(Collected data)
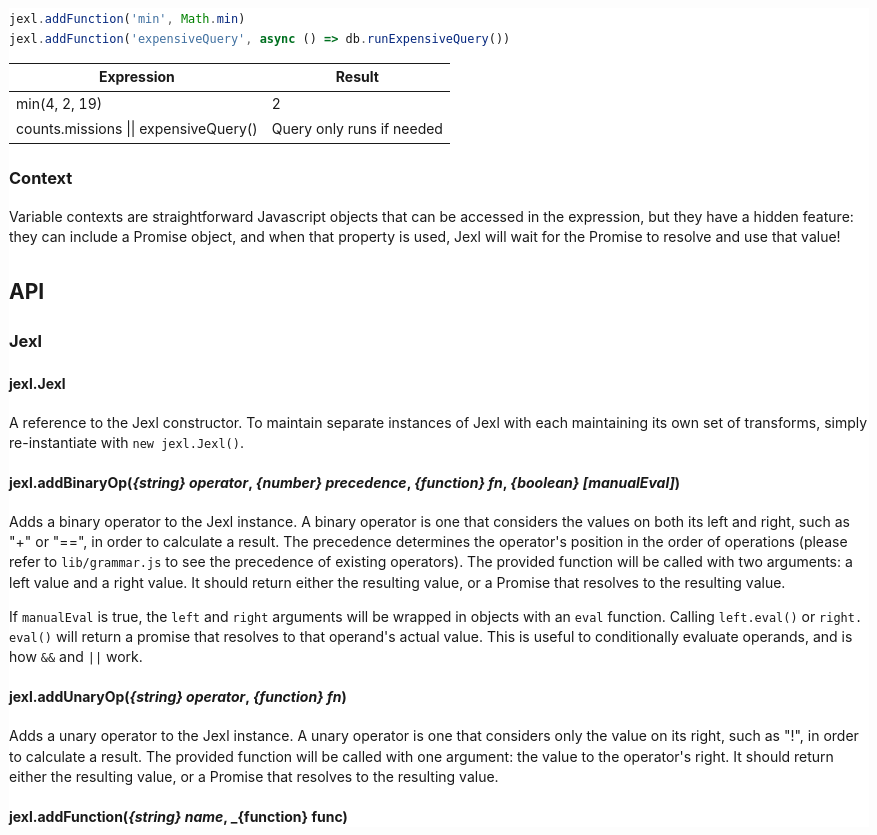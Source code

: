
 ```javascript
jexl.addFunction('min', Math.min)
jexl.addFunction('expensiveQuery', async () => db.runExpensiveQuery())
```

| Expression                                    | Result                    |
| --------------------------------------------- | ------------------------- |
| min(4, 2, 19)                                 | 2                         |
| counts.missions &#124;&#124; expensiveQuery() | Query only runs if needed |

### Context

Variable contexts are straightforward Javascript objects that can be accessed
in the expression, but they have a hidden feature: they can include a Promise
object, and when that property is used, Jexl will wait for the Promise to
resolve and use that value!

## API

### Jexl

#### jexl.Jexl

A reference to the Jexl constructor. To maintain separate instances of Jexl
with each maintaining its own set of transforms, simply re-instantiate with
`new jexl.Jexl()`.

#### jexl.addBinaryOp(_{string} operator_, _{number} precedence_, _{function} fn_, _{boolean} [manualEval]_)

Adds a binary operator to the Jexl instance. A binary operator is one that
considers the values on both its left and right, such as "+" or "==", in order
to calculate a result. The precedence determines the operator's position in the
order of operations (please refer to `lib/grammar.js` to see the precedence of
existing operators). The provided function will be called with two arguments:
a left value and a right value. It should return either the resulting value,
or a Promise that resolves to the resulting value.

If `manualEval` is true, the `left` and `right` arguments will be wrapped in
objects with an `eval` function. Calling `left.eval()` or `right.eval()` will
return a promise that resolves to that operand's actual value. This is useful to
conditionally evaluate operands, and is how `&&` and `||` work.

#### jexl.addUnaryOp(_{string} operator_, _{function} fn_)

Adds a unary operator to the Jexl instance. A unary operator is one that
considers only the value on its right, such as "!", in order to calculate a
result. The provided function will be called with one argument: the value to
the operator's right. It should return either the resulting value, or a Promise
that resolves to the resulting value.

#### jexl.addFunction(_{string} name_, \_{function} func)

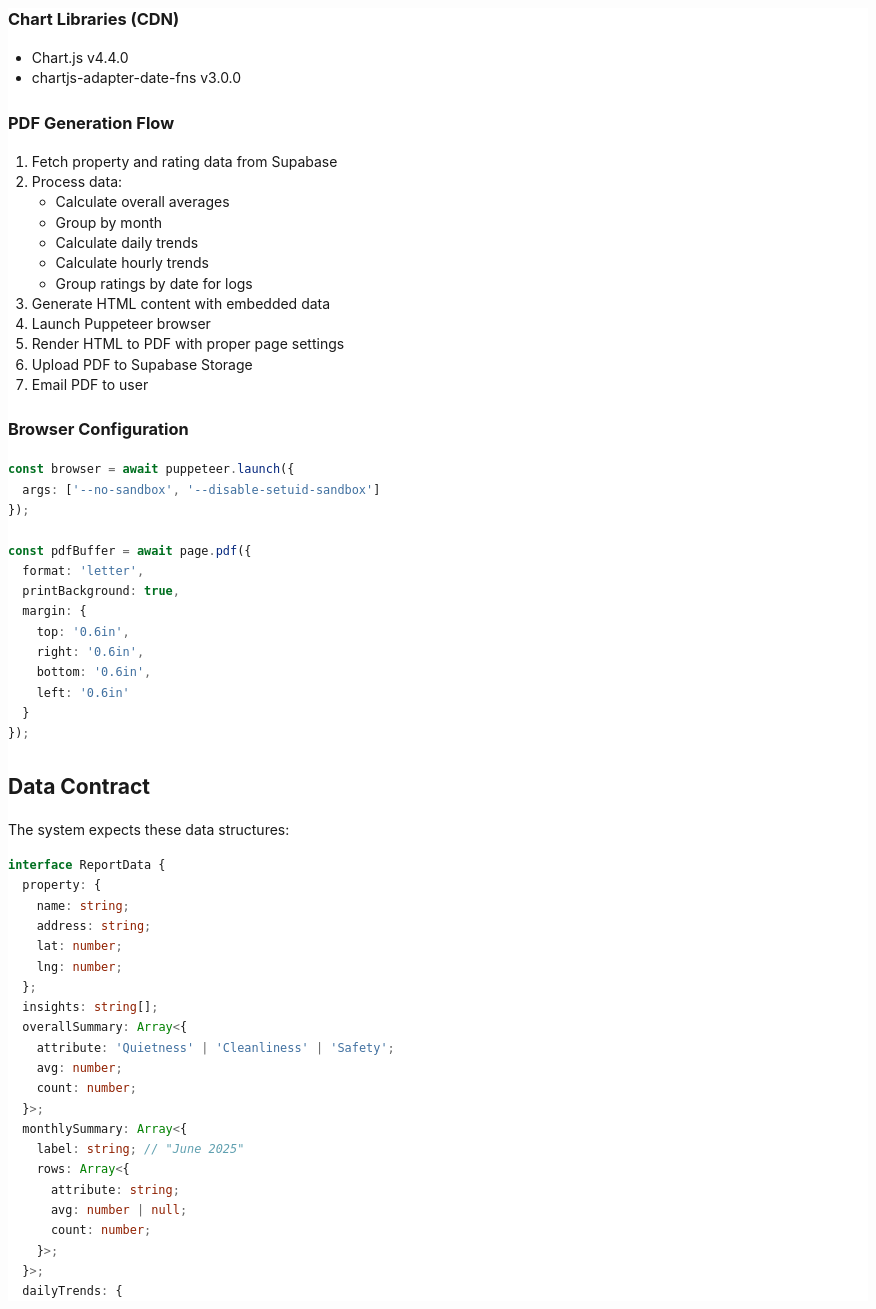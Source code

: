 ### Chart Libraries (CDN)
- Chart.js v4.4.0
- chartjs-adapter-date-fns v3.0.0

### PDF Generation Flow

1. Fetch property and rating data from Supabase
2. Process data:
   - Calculate overall averages
   - Group by month
   - Calculate daily trends
   - Calculate hourly trends
   - Group ratings by date for logs
3. Generate HTML content with embedded data
4. Launch Puppeteer browser
5. Render HTML to PDF with proper page settings
6. Upload PDF to Supabase Storage
7. Email PDF to user

### Browser Configuration
```typescript
const browser = await puppeteer.launch({
  args: ['--no-sandbox', '--disable-setuid-sandbox']
});

const pdfBuffer = await page.pdf({
  format: 'letter',
  printBackground: true,
  margin: {
    top: '0.6in',
    right: '0.6in',
    bottom: '0.6in',
    left: '0.6in'
  }
});
```

## Data Contract

The system expects these data structures:

```typescript
interface ReportData {
  property: {
    name: string;
    address: string;
    lat: number;
    lng: number;
  };
  insights: string[];
  overallSummary: Array<{
    attribute: 'Quietness' | 'Cleanliness' | 'Safety';
    avg: number;
    count: number;
  }>;
  monthlySummary: Array<{
    label: string; // "June 2025"
    rows: Array<{
      attribute: string;
      avg: number | null;
      count: number;
    }>;
  }>;
  dailyTrends: {
```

GOAL OF THE EXERCISE :: Copy here each line of the preceding records with "property" in it.

ANSWER TO THIS TASK ::
object, and when that property is used, Jexl will wait for the Promise to
1. Fetch property and rating data from Supabase
  property: {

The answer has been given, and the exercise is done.